Despairing letters written by citizens of Goliad, San
Antonio de Bexar and Victoria that requested promised
armaments, surveys of land or schools - articles and
institutions they needed to succeed in building a society -
were ignored by officials. Schools were not operating,
missions were closing, and indigenous people regularly stole
livestock and sometimes attacked. In the midst of this
struggle, these Tejanos
discovered that the government had given out land grants
that seemed to impinge upon their own, including acreage
that provided important access to the coast and, most
galling of all, former church lands that Tejanos
considered their birthright.
Families
from County Wexford were probably unaware of this when they
were recruited by James Power and made the dangerous
crossing in 1834. Those who managed to survive the cholera
that decimated their numbers and the shipwrecks that cost
them most of their supplies found themselves settling land
with uncertain borders and facing neighbours who were
suspicious of them or even openly hostile.
Some
modern historians have put forward the idea that the leaders
of the Power-Hewetson colony as well as those of the
McMullen-McGloin colony flagrantly broke laws and
regulations and took land not legally theirs. However,
recently translated documents present instead a picture of
near-anarchy in terms of overlapping grants, as well as some
evidence of deliberate deception on the part of certain
Mexican officials eager to shift blame for mistakes away
from the regional or national agents in charge of the empresario
system and onto the emigrant Irish. The recently translated
letters of José Maria Letona, political officer in
Saltillo, for example, contain statements showing his
outrage over the fact that the Commander General of the Army
was deliberately trying to block Power and Hewetson from
taking possession of their land grant. In other letters,
Letona rebuked the Mayor of Goliad for working with the
Commander General to misrepresent the actions of Power and
Hewetson. The minutes of the town council or ayunatmiento
of Goliad during this same time period, also recently
translated, contain examples of those misrepresentations.

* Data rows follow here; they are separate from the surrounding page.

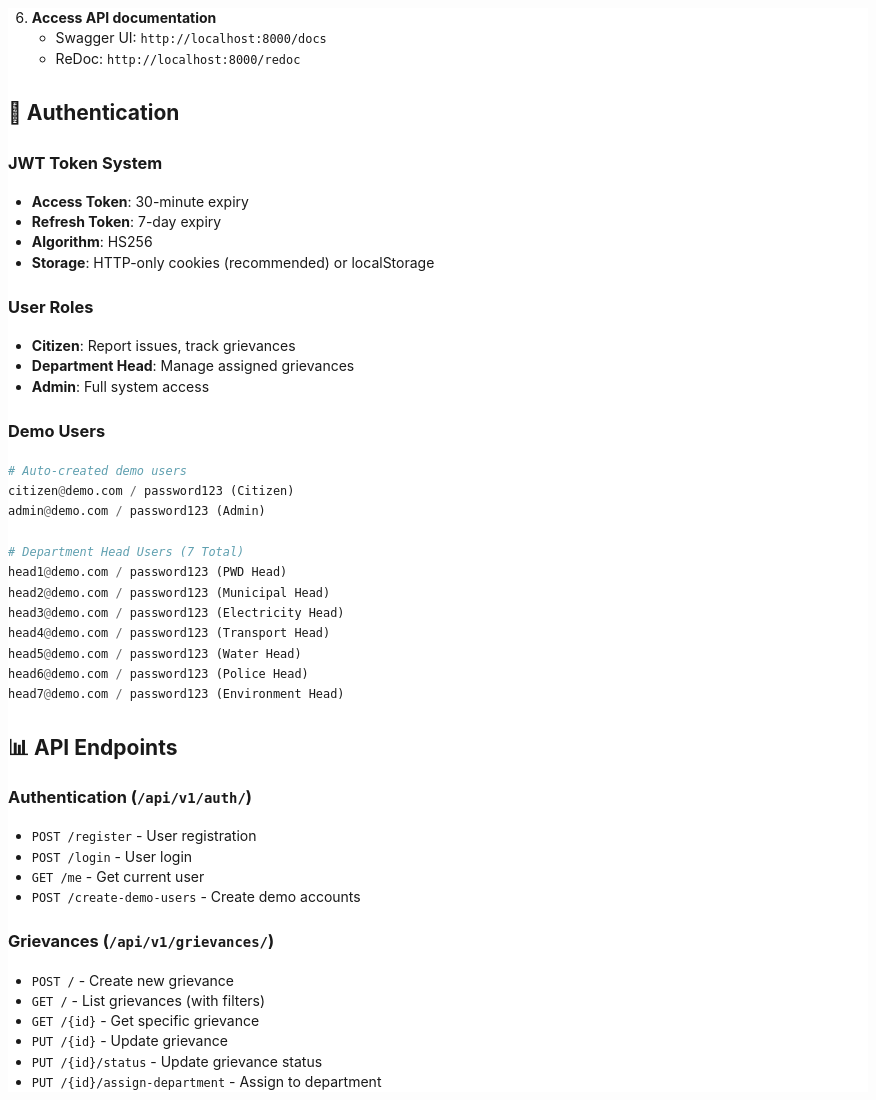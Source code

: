 6. **Access API documentation**
   - Swagger UI: `http://localhost:8000/docs`
   - ReDoc: `http://localhost:8000/redoc`

## 🔐 Authentication

### JWT Token System
- **Access Token**: 30-minute expiry
- **Refresh Token**: 7-day expiry
- **Algorithm**: HS256
- **Storage**: HTTP-only cookies (recommended) or localStorage

### User Roles
- **Citizen**: Report issues, track grievances
- **Department Head**: Manage assigned grievances
- **Admin**: Full system access

### Demo Users
```python
# Auto-created demo users
citizen@demo.com / password123 (Citizen)
admin@demo.com / password123 (Admin)

# Department Head Users (7 Total)
head1@demo.com / password123 (PWD Head)
head2@demo.com / password123 (Municipal Head)
head3@demo.com / password123 (Electricity Head)
head4@demo.com / password123 (Transport Head)
head5@demo.com / password123 (Water Head)
head6@demo.com / password123 (Police Head)
head7@demo.com / password123 (Environment Head)
```

## 📊 API Endpoints

### Authentication (`/api/v1/auth/`)
- `POST /register` - User registration
- `POST /login` - User login
- `GET /me` - Get current user
- `POST /create-demo-users` - Create demo accounts

### Grievances (`/api/v1/grievances/`)
- `POST /` - Create new grievance
- `GET /` - List grievances (with filters)
- `GET /{id}` - Get specific grievance
- `PUT /{id}` - Update grievance
- `PUT /{id}/status` - Update grievance status
- `PUT /{id}/assign-department` - Assign to department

Various entries show the mayor and others attempting to
demonise the Irish leaders as dishonest, defiant characters
who caused a ‘conflagration.’
It
is helpful to view this situation in the context of the
preceding thirty years. According to its last royal
governor, Antonio Martínez, Tejas
had ‘advanced at an amazing rate toward ruin and
destruction’ during the final two decades of Spanish rule.
Governor Martínez went on to say that the king’s soldiers
had ‘drained the resources of the country and laid their
hands on everything that could sustain human life.’[1]
The
new independent Republic of Mexico did not improve on that
model in the 1820s. Beset by internecine struggles for power
and desperate pleas for reform and resources from its
frontier provinces, the national government flailed about
while corrupt officials extracted as much money as they
could from the small population of Texas, in much the same
fashion as their royal predecessors had.
My
paper will explore the ways in which prejudices and a
poorly-run government shaped perceptions of the Irish
immigrants in Texas.
By analysing primary documents such as the correspondence
between Mexican officials ca. 1830 to 1835, the minutes of
the Goliad ayuntamiento
and letters from James Power, as well as secondary
histories of the period, I hope to present a more accurate
portrait of the situation than is gained by taking
problematic accusations at face value.